It’s a whole new ballgame. I have one who’s in college and the other two are still at home. I guess I now have a middle schooler and a high schooler I have one that just started middle school.

MAKING THE TIME TO WRITE – 3:33

Amy Kelly

I think I really think that brings us to kind of what we’re talking about today on this very first episode, which is basically finding the time to write in the midst of these messy, crazy lives that we have where, you know, I think we’ve talked a lot about as creatives we can’t not write, that’s just not optional, because we’ve got to get these stories out and onto the page. But it can be scary. And it’s really easy for life to be overwhelming. And like we just said, busy. So how do we move past that? How do we step into our creativity?

Emily Roberson

Right? And I think there are really two pieces, one of which is sometimes we keep adding things so that we don’t have to write.

Amy Kelly

Absolutely.

Emily Roberson

So suddenly, because one of the things that I have found, and it’s not just having kids because when I was working, it happened all the time with work, but it definitely happens with kids. There’s never a situation where someone’s gonna be like, okay, that’s enough momming. There always needs to be a PTA president. There’s always the committee. Always something to bake. There’s always something to do. And so for me, I kept saying I wanted to write and this was even before I had kids, but yeah, I kept finding I didn’t have time and so I think sometimes you literally don’t have very much time, but sometimes you can ask yourself like, why? Right? Why can’t I find 10 minutes a day to work on this thing that is clearly so important to me. Right?

Amy Kelly

And I think this goes back to something we’ve talked about before, which is very much, it’s a fine line, I think you don’t want to shame yourself. And there are certainly those seasons where you’ve literally like, you don’t even have five minutes in the carpool line to be able to write…

Emily Roberson

Or pee! Right, exactly. You can’t even pee by yourself,

Amy Kelly

Right? And brushing your teeth feels like a luxury and all the things, but then I think you have to be really like — I like the word you use curious — you have to get really curious and honest with yourself about okay, am I filling my time up? Are there things that I can say no to? And I think that’s another really big piece of this is getting comfortable saying no to the things that aren’t your passion, aren’t moving you closer to your dream, aren’t affording you the time that you would like to write or, whatever.

Emily Roberson

Yeah, I think also, there’s a big piece about permission. Because I feel like, the thing about wanting to be a writer is that like, it is not a dream that everyone shares,  a lot of people would like to have written a book, for sure. But the actual work of sitting down and writing, not only did not everyone share it, but I can say, having published a novel, when my book came out in 2019, there were people that stopped me and they said, “Oh, my gosh, this is what you were doing at the baseball games.”

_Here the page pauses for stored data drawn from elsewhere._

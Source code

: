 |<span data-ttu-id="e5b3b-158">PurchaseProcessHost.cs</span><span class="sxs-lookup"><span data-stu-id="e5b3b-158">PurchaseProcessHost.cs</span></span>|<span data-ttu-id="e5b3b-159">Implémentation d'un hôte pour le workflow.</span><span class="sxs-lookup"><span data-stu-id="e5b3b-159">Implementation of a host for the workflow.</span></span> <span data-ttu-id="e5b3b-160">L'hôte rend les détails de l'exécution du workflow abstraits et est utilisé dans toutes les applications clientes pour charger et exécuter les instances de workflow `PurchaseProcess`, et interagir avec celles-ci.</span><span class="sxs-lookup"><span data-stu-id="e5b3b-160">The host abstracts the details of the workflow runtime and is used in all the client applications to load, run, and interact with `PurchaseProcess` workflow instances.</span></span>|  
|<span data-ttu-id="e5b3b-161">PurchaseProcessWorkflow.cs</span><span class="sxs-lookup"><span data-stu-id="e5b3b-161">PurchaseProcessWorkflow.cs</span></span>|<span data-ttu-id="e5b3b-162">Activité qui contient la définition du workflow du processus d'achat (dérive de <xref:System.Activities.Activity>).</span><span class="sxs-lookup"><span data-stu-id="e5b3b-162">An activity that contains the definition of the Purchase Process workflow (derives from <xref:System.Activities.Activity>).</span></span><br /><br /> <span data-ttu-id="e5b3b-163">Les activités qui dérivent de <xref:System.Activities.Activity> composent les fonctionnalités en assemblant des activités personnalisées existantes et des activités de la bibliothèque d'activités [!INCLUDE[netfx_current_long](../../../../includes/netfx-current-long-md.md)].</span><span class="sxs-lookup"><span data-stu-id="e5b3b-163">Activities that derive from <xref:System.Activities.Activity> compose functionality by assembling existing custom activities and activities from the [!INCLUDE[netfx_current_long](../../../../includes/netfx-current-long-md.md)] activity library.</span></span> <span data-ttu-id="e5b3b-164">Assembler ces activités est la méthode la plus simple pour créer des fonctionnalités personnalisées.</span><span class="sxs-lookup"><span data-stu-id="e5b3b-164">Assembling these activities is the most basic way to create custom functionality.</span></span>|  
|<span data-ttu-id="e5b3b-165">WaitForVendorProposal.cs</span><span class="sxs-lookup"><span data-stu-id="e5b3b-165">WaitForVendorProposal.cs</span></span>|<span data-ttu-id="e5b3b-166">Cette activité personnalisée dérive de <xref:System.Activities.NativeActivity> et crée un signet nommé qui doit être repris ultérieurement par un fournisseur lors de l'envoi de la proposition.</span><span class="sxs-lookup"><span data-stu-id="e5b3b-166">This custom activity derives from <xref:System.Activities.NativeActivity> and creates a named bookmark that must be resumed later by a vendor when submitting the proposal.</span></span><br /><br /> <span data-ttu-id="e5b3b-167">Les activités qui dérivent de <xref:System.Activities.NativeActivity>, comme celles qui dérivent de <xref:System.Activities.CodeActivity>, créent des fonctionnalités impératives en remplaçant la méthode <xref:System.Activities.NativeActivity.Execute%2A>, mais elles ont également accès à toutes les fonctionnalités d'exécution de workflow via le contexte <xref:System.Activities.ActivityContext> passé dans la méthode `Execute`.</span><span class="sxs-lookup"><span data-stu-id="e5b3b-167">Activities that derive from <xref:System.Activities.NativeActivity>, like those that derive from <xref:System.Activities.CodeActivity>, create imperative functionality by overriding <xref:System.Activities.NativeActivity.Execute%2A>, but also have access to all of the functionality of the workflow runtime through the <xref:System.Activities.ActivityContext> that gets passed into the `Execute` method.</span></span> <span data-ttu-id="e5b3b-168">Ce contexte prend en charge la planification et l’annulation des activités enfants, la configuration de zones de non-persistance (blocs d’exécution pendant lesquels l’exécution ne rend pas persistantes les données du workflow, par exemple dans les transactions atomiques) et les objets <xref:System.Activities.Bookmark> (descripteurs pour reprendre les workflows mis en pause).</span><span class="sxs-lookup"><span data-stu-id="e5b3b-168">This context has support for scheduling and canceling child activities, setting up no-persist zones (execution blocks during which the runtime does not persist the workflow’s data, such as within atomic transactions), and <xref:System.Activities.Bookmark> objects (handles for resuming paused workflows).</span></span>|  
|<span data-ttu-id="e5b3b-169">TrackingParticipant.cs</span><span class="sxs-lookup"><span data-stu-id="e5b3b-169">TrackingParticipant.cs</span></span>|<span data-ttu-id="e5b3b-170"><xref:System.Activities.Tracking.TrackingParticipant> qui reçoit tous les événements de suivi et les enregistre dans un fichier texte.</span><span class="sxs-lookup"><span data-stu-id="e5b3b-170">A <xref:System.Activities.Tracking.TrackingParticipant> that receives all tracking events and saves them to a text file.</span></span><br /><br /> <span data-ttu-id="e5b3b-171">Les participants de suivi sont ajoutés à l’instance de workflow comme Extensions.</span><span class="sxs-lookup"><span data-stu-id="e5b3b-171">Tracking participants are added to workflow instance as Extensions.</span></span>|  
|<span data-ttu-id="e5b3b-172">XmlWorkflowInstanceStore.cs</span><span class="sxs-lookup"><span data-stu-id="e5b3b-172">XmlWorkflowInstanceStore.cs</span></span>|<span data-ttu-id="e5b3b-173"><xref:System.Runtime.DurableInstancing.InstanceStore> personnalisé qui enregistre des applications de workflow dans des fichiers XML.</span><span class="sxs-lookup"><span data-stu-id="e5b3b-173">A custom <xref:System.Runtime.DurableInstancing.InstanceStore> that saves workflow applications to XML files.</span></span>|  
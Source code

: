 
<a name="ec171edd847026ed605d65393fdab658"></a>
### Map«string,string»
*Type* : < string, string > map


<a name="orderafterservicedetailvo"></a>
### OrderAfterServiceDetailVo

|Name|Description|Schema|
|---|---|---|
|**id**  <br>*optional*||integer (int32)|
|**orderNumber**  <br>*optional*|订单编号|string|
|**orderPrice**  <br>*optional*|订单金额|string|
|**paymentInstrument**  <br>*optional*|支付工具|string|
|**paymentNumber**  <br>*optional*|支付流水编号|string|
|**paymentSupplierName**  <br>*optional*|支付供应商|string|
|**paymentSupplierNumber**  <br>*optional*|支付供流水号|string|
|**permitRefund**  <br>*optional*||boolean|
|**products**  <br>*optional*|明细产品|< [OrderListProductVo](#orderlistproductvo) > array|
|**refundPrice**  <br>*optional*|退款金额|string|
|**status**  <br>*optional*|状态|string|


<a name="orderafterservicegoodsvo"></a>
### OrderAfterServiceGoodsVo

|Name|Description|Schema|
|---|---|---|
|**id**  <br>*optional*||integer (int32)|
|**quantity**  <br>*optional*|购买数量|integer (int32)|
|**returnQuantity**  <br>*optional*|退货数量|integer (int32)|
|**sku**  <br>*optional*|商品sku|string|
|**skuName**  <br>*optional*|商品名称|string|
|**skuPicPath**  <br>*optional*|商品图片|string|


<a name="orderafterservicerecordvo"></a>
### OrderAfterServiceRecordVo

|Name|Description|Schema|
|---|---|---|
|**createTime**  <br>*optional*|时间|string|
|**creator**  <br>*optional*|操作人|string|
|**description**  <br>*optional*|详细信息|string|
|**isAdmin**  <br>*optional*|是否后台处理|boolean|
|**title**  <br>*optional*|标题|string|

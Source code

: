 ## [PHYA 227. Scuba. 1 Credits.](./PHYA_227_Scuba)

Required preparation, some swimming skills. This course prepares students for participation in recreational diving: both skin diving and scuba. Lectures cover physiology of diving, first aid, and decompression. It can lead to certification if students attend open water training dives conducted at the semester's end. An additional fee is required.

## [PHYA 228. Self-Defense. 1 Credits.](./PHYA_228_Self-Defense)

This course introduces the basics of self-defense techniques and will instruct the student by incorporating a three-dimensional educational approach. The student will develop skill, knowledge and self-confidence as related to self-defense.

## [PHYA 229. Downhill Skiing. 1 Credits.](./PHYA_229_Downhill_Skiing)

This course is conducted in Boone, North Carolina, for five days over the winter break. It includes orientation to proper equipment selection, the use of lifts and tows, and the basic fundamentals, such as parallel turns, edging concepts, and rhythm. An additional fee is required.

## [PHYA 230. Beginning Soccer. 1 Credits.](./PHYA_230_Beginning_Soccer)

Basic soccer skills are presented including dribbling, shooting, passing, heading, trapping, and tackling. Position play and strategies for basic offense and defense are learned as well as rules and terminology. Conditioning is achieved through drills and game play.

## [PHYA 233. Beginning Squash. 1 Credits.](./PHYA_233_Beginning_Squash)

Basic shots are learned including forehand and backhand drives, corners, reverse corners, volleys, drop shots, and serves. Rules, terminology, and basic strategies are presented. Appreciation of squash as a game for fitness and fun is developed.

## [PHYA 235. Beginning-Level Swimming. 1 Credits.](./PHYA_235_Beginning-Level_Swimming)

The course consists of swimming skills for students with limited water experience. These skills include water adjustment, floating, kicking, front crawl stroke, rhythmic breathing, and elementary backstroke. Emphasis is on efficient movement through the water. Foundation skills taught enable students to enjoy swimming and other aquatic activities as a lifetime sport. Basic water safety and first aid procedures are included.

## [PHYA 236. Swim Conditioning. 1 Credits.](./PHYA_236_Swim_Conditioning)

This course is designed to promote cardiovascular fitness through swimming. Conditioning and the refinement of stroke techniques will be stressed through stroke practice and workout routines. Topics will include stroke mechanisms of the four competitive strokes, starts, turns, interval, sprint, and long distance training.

Yeah, that’s what I’m sitting there at the baseball game, when my kid is up to bat, I will watch my kid up to bat. But when my kid is on the, you know, sitting on the bench, I had a notebook, and I was writing down ideas. And I was writing at the ball field. And people were like, oh, this is what you were doing. But I think your apprenticeship is so long. Between when you first start with that germ of an idea, like, “oh, I would really like to write” to the point where you have something that anyone would recognize as a finished thing, that it can feel really hard to claim that time. Right? It can feel sort of selfish.

Amy Kelly

Yeah, and the whole imposter syndrome thing, too, I think is very real. And so who am I to claim time for writing and say that I’m a writer, much less an author? For some reason, and maybe this is just me, but the word author is so much scarier than to say and claim even than writer is. And so who am I to think that I can write or take time away from my family to write or to say no to the school that needs volunteers, or the church that needs volunteers or all the places that need volunteers?

Emily Roberson

I think no one’s paying you for a long time. That’s the other reason your apprenticeship is so long, like no one is paying you. So we’re also fighting against our cultures. There is a very strange cultural thing where if you’re doing something where it doesn’t lead to money, it’s like, oh, you’re wasting your time. Right? So I think for me, they’re like two pieces? Well, actually, no, we left out one of the biggest ones for me, which is that for me, books meant so much. They were so formative. It almost felt like an impossible. Like I was already wrestling with perfectionism.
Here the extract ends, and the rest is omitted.